### Task brief
Which lines below contain "button"? Pull them out.

### Dataset entries
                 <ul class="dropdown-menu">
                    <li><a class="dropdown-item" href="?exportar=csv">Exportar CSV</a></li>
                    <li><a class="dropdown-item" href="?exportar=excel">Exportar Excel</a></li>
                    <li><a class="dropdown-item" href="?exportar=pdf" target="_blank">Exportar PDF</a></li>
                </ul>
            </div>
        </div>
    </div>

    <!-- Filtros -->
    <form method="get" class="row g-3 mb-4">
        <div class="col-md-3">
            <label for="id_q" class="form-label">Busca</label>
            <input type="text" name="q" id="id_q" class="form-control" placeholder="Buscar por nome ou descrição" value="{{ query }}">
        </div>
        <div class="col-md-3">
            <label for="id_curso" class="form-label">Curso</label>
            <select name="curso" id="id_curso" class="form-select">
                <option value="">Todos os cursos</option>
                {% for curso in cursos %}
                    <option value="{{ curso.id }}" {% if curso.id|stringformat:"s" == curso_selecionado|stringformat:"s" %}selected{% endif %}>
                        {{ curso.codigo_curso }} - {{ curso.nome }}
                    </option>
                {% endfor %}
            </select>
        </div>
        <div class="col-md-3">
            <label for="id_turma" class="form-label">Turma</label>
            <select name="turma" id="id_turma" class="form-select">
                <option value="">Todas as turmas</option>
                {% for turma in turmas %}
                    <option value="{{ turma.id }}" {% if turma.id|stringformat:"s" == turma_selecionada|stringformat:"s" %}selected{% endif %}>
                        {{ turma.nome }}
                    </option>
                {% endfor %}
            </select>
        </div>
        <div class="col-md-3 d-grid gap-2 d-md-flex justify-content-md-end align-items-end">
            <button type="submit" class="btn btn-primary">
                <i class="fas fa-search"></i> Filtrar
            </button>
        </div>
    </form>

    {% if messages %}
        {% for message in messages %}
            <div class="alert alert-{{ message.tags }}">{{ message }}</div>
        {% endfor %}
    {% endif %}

### Answer for this exercise
            <button type="submit" class="btn btn-primary">
            </button>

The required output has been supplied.